◆ Data to examine ◆
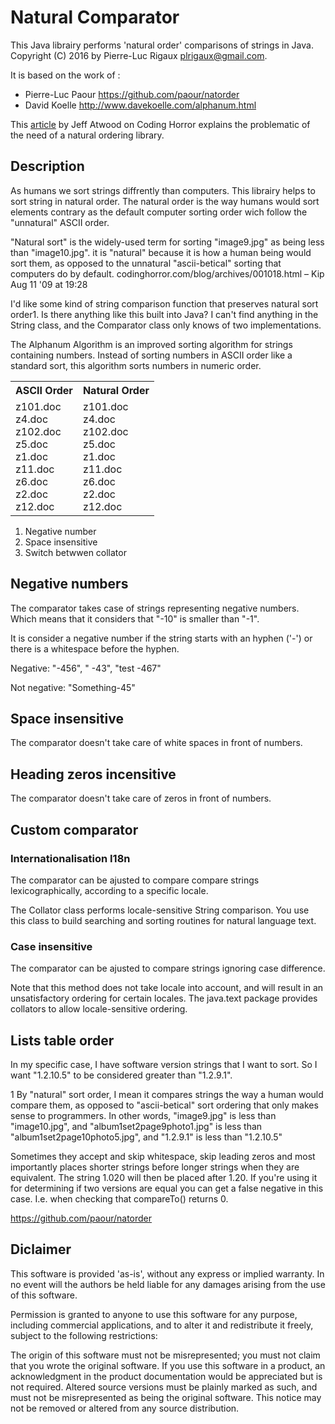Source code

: # Natural Comparator


This Java librairy performs 'natural order' comparisons of strings in Java. Copyright (C) 2016 by Pierre-Luc Rigaux plrigaux@gmail.com.


It is based on the work of : 

* Pierre-Luc Paour <https://github.com/paour/natorder>
* David Koelle <http://www.davekoelle.com/alphanum.html>

This [article](http://blog.codinghorror.com/sorting-for-humans-natural-sort-order/) by Jeff Atwood on Coding Horror explains the problematic of the need of a natural ordering library.

## Description

As humans we sort strings diffrently than computers. This librairy helps to sort string in natural order. The natural order is the way humans would sort elements contrary as the default computer sorting order wich follow the "unnatural" ASCII order.

"Natural sort" is the widely-used term for sorting "image9.jpg" as being less than "image10.jpg". it is "natural" because it is how a human being would sort them, as opposed to the unnatural "ascii-betical" sorting that computers do by default. codinghorror.com/blog/archives/001018.html – Kip Aug 11 '09 at 19:28


I'd like some kind of string comparison function that preserves natural sort order1. Is there anything like this built into Java? I can't find anything in the String class, and the Comparator class only knows of two implementations.

The Alphanum Algorithm is an improved sorting algorithm for strings
containing numbers.  Instead of sorting numbers in ASCII order like
a standard sort, this algorithm sorts numbers in numeric order.

<table>
<tr><th>ASCII Order<th>Natural Order</tr>
<tr><td>
     z101.doc<br>     
     z4.doc<br>
     z102.doc<br>     
     z5.doc<br>    
     z1.doc<br>
     z11.doc<br>    
     z6.doc<br>    
     z2.doc<br>
     z12.doc<br>
     </td>
     <td>
     z101.doc<br>     
     z4.doc<br>
     z102.doc<br>     
     z5.doc<br>    
     z1.doc<br>
     z11.doc<br>    
     z6.doc<br>    
     z2.doc<br>
     z12.doc<br>
     </tr>
</table>


1. Negative number
2. Space insensitive
1. Switch betwwen collator


## Negative numbers

The comparator takes case of strings representing negative numbers. Which means that it considers that "-10" is smaller than "-1".

It is consider a negative number if the string starts with an hyphen ('-') or there is a whitespace before the hyphen. 

Negative: "-456", " -43", "test  -467"

Not negative: "Something-45" 

## Space insensitive

The comparator doesn't take care of white spaces in front of numbers.

## Heading zeros incensitive
The comparator doesn't take care of zeros in front of numbers.

## Custom comparator

### Internationalisation I18n
The comparator can be ajusted to compare compare strings lexicographically, according to a specific locale.



The Collator class performs locale-sensitive String comparison. You use this class to build searching and sorting routines for natural language text.

### Case insensitive

The comparator can be ajusted to compare strings ignoring case difference.

Note that this method does not take locale into account, and will result in an unsatisfactory ordering for certain locales. The java.text package provides collators to allow locale-sensitive ordering.


## Lists table order
In my specific case, I have software version strings that I want to sort. So I want "1.2.10.5" to be considered greater than "1.2.9.1".




1 By "natural" sort order, I mean it compares strings the way a human would compare them, as opposed to "ascii-betical" sort ordering that only makes sense to programmers. In other words, "image9.jpg" is less than "image10.jpg", and "album1set2page9photo1.jpg" is less than "album1set2page10photo5.jpg", and "1.2.9.1" is less than "1.2.10.5"



Sometimes they accept and skip whitespace, skip leading zeros and most importantly places shorter strings before longer strings when they are equivalent. The string 1.020 will then be placed after 1.20. If you're using it for determining if two versions are equal you can get a false negative in this case. I.e. when checking that compareTo() returns 0.



https://github.com/paour/natorder


## Diclaimer
This software is provided 'as-is', without any express or implied warranty. In no event will the authors be held liable for any damages arising from the use of this software.

Permission is granted to anyone to use this software for any purpose, including commercial applications, and to alter it and redistribute it freely, subject to the following restrictions:

The origin of this software must not be misrepresented; you must not claim that you wrote the original software. If you use this software in a product, an acknowledgment in the product documentation would be appreciated but is not required.
Altered source versions must be plainly marked as such, and must not be misrepresented as being the original software.
This notice may not be removed or altered from any source distribution.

◆ Problem requirements ◆
Copy whichever lines above contain the string "class".

◆ Solved exercise ◆
I'd like some kind of string comparison function that preserves natural sort order1. Is there anything like this built into Java? I can't find anything in the String class, and the Comparator class only knows of two implementations.
The Collator class performs locale-sensitive String comparison. You use this class to build searching and sorting routines for natural language text.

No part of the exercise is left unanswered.